* Task description
Each line from the one containing "- [ ] Establecer expresión" through the last line of the records below is to be repeated as written, with nothing added.

* Data shown
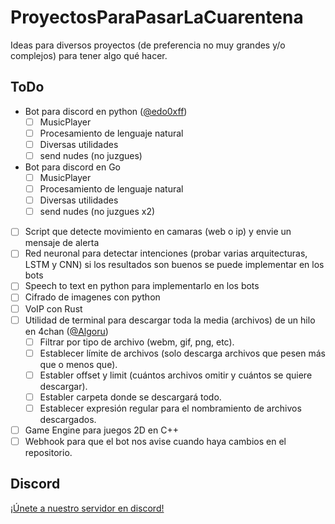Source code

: # ProyectosParaPasarLaCuarentena

Ideas para diversos proyectos (de preferencia no muy grandes y/o complejos) para  tener algo qué hacer.
## ToDo

- Bot para discord en python ([@edo0xff](https://github.com/edo0xf))
  - [ ] MusicPlayer
  - [ ] Procesamiento de lenguaje natural
  - [ ] Diversas utilidades
  - [ ] send nudes (no juzgues)
- Bot para discord en Go
  - [ ] MusicPlayer
  - [ ] Procesamiento de lenguaje natural
  - [ ] Diversas utilidades
  - [ ] send nudes (no juzgues x2)
- [ ] Script que detecte movimiento en camaras (web o ip) y envie un mensaje de alerta
- [ ] Red neuronal para detectar intenciones (probar varias arquitecturas, LSTM y CNN) si los resultados son buenos se puede implementar en los bots
- [ ] Speech to text en python para implementarlo en los bots
- [ ] Cifrado de imagenes con python
- [ ] VoIP con Rust
- [ ] Utilidad de terminal para descargar toda la media (archivos) de un hilo en 4chan ([@Algoru](https://github.com/Algoru))
    - [ ] Filtrar por tipo de archivo (webm, gif, png, etc).
    - [ ] Establecer límite de archivos (solo descarga archivos que pesen más que o menos que).
    - [ ] Establer offset y limit (cuántos archivos omitir y cuántos se quiere descargar).
    - [ ] Establer carpeta donde se descargará todo.
    - [ ] Establecer expresión regular para el nombramiento de archivos descargados.
- [ ] Game Engine para juegos 2D en C++
- [ ] Webhook para que el bot nos avise cuando haya cambios en el repositorio.

## Discord

[¡Únete a nuestro servidor en discord!](https://discord.gg/96aCQtv)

* Solution
    - [ ] Establecer expresión regular para el nombramiento de archivos descargados.
- [ ] Game Engine para juegos 2D en C++
- [ ] Webhook para que el bot nos avise cuando haya cambios en el repositorio.

## Discord

[¡Únete a nuestro servidor en discord!](https://discord.gg/96aCQtv)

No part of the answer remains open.